▶ Records for processing:
==============================

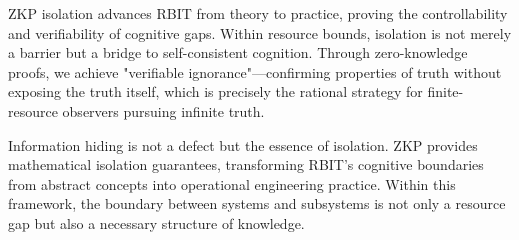 \documentclass[12pt]{article}
\theoremstyle{plain}
\theoremstyle{definition}
\begin{document}
ZKP isolation advances RBIT from theory to practice, proving the controllability and verifiability of cognitive gaps. Within resource bounds, isolation is not merely a barrier but a bridge to self-consistent cognition. Through zero-knowledge proofs, we achieve "verifiable ignorance"—confirming properties of truth without exposing the truth itself, which is precisely the rational strategy for finite-resource observers pursuing infinite truth.

Information hiding is not a defect but the essence of isolation. ZKP provides mathematical isolation guarantees, transforming RBIT's cognitive boundaries from abstract concepts into operational engineering practice. Within this framework, the boundary between systems and subsystems is not only a resource gap but also a necessary structure of knowledge.
\end{document}

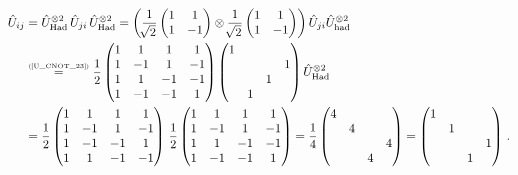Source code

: \documentclass[11pt]{article}
\numberwithin{equation}{section} %
\numberwithin{figure}{section} %
\newcommand\numeq[1] %
  {\stackrel{\scriptscriptstyle(\mkern-1.5mu#1\mkern-1.5mu)}{=}}
\begin{document}
\begin{equation}
\begin{split}
\hat{U}_{ij}
&	=\hat{U}_{\textrm{Had}}^{\otimes 2}\,\hat{U}_{ji}\,\hat{U}_{\textrm{Had}}^{\otimes 2}=\left( \frac{1}{\sqrt[]{2}}\begin{pmatrix}1&1\\ 1&-1\end{pmatrix}\otimes \frac{1}{\sqrt[]{2}}\begin{pmatrix}1&1\\ 1&-1\end{pmatrix} \right)\hat{U}_{ji}\hat{U}_{\textrm{had}}^{\otimes 2}\\
&	\numeq{\textrm{\ref{U_CNOT_23}}}\frac{1}{2}\begin{pmatrix}1&1&1&1\\ 1&-1&1&-1\\ 1&1&-1&-1\\ 1&-1&-1&1\end{pmatrix} \begin{pmatrix}1&&&\\ &&&1\\ &&1&\\ &1&&\end{pmatrix} \hat{U}_{\textrm{Had}}^{\otimes 2}\\
&	= \frac{1}{2}\begin{pmatrix}1&1&1&1\\ 1&-1&1&-1\\ 1&-1&-1&1\\ 1&1&-1&-1\end{pmatrix}\,\frac{1}{2}\begin{pmatrix}1&1&1&1\\ 1&-1&1&-1\\ 1&1&-1&-1\\ 1&-1&-1&1\end{pmatrix}=\frac{1}{4}\begin{pmatrix}4&&&\\ &4&&\\ &&&4\\ &&4&\end{pmatrix}= \begin{pmatrix}1&&&\\ &1&&\\ &&&1\\ &&1&\end{pmatrix}\,\textrm{.}
\end{split}
\end{equation}
\end{document}
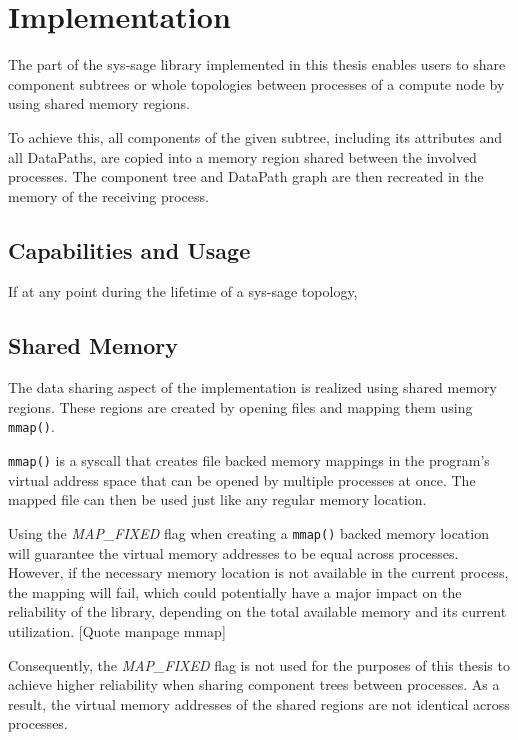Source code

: 
\chapter{Implementation}\label{chapter:Implementation}

The part of the sys-sage library implemented in this thesis enables users to share component subtrees or whole topologies between processes of a compute node by using shared memory regions.

To achieve this, all components of the given subtree, including its attributes and all DataPaths, are copied into a memory region shared between the involved processes.
The component tree and DataPath graph are then recreated in the memory of the receiving process.

\section{Capabilities and Usage}
If at any point during the lifetime of a sys-sage topology,

\section{Shared Memory}
The data sharing aspect of the implementation is realized using shared memory regions. These regions are created by opening files and mapping them using \lstinline{mmap()}.

\lstinline{mmap()} is a syscall that creates file backed memory mappings in the program's virtual address space that can be opened by multiple processes at once.
The mapped file can then be used just like any regular memory location. \cite{crotty22-mmap}

Using the \emph{MAP\_FIXED} flag when creating a \lstinline{mmap()} backed memory location will guarantee the virtual memory addresses to be equal across processes.
However, if the necessary memory location is not available in the current process, the mapping will fail, which could potentially have a major impact on the reliability of the library,
depending on the total available memory and its current utilization. [Quote manpage mmap] %

Consequently, the \emph{MAP\_FIXED} flag is not used for the purposes of this thesis to achieve higher reliability when sharing component trees between processes.
As a result, the virtual memory addresses of the shared regions are not identical across processes.

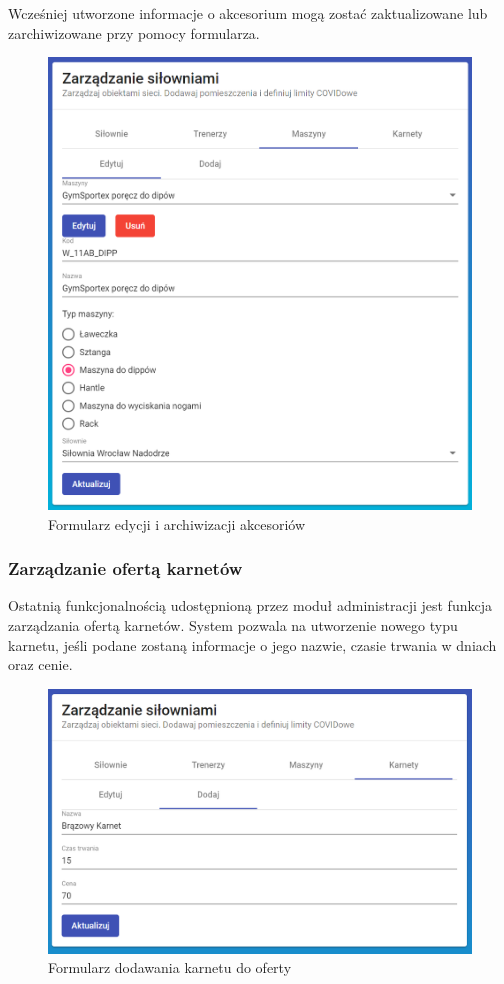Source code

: \documentclass[a4paper,twoside,12pt]{book}
\begin{document}
Wcześniej utworzone informacje o akcesorium mogą zostać zaktualizowane lub zarchiwizowane przy pomocy formularza.
\begin{figure}[h!]
	\centering
	\includegraphics[width=1\linewidth]{../zrzuty_ekranu/dzialanie/akcesoria/aktualizacja_akcesorium}
	\caption{Formularz edycji i archiwizacji akcesoriów}
	\label{fig:aktualizacjaakcesorium}
\end{figure}
\FloatBarrier

\subsubsection{Zarządzanie ofertą karnetów}
Ostatnią funkcjonalnością udostępnioną przez moduł administracji jest funkcja zarządzania ofertą karnetów. System pozwala na utworzenie nowego typu karnetu, jeśli podane zostaną informacje o jego nazwie, czasie trwania w dniach oraz cenie.
\begin{figure}[h!]
	\centering
	\includegraphics[width=0.8\linewidth]{../zrzuty_ekranu/dzialanie/karnety/tworzenie_karnetu}
	\caption{Formularz dodawania karnetu do oferty}
	\label{fig:tworzeniekarnetu}
\end{figure}
\FloatBarrier
\end{document}
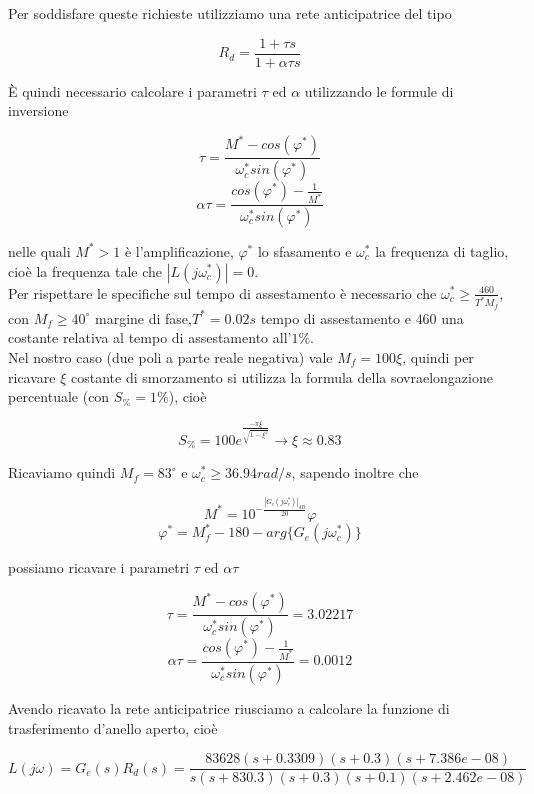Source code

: \documentclass{article}
\begin{document}
Per soddisfare queste richieste utilizziamo una rete anticipatrice del tipo
\begin{large}
\[
R_d=\frac{1+\tau s}{1 + \alpha\tau s}
\]
\end{large}
È quindi necessario calcolare i parametri $\tau$ ed $\alpha$ utilizzando le formule di inversione
\begin{large}
\[
\tau=\frac{M^*-cos(\varphi^*)}{\omega_c^* sin(\varphi^*)}
\]
\[
\alpha\tau=\frac{cos(\varphi^*)-\frac{1}{M^*}}{\omega_c^* sin(\varphi^*)}
\]
\end{large}
nelle quali $M^* > 1$ è l'amplificazione, $\varphi^*$ lo sfasamento e $\omega_c^*$ la frequenza di taglio, cioè la frequenza tale che $|L(j\omega_c^*)|=0$.\\Per rispettare le specifiche sul tempo di assestamento è necessario che $\omega_c^*\geq \frac{460}{T^*M_f}$, con $M_f\geq40^{\circ}$ margine di fase,$T^*=0.02 s$ tempo di assestamento e $460$ una costante relativa al tempo di assestamento all'$1\%$.\\
Nel nostro caso (due poli a parte reale negativa) vale $M_f=100\xi$, quindi per ricavare $\xi$ costante di smorzamento si utilizza la formula della sovraelongazione percentuale (con $S_\%=1\%$), cioè 
\begin{large}
\[
S_\%=100 e^{\frac{-\pi\xi}{\sqrt{1-\xi^2}}} \longrightarrow \xi\approx 0.83
\]
\end{large}
Ricaviamo quindi $M_f=83^{\circ}$ e $\omega_c^*\geq 36.94 rad/s$, sapendo inoltre che
\begin{large}
\[
M^*=10^{-\frac{|G_e(j\omega_c^*)|_{dB}}{20}}
\varphi
\]
\[
\varphi^*=M_f^*-180-arg\{G_e(j\omega_c^*)\}
\]
\end{large}
possiamo ricavare i parametri $\tau$ ed $\alpha\tau$
\begin{large}
\[
\tau=\frac{M^*-cos(\varphi^*)}{\omega_c^* sin(\varphi^*)}=3.02217
\]
\[
\alpha\tau=\frac{cos(\varphi^*)-\frac{1}{M^*}}{\omega_c^* sin(\varphi^*)}=0.0012
\]
\end{large}
Avendo ricavato la rete anticipatrice riusciamo a calcolare la funzione di trasferimento d'anello aperto, cioè
\begin{large}
\[
L(j\omega)=G_e(s)R_d(s)=\frac{83628 (s+0.3309) (s+0.3) (s+7.386e-08)}{s (s+830.3) (s+0.3) (s+0.1) (s+2.462e-08)}
\]
\end{large}
\end{document}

==============================

▶ Your task: Above are some records. Copy each of their lines that holds the string "library".

▶ Solution to this exercise:
The part of the sys-sage library implemented in this thesis enables users to share component subtrees or whole topologies between processes of a compute node by using shared memory regions.
However, if the necessary memory location is not available in the current process, the mapping will fail, which could potentially have a major impact on the reliability of the library,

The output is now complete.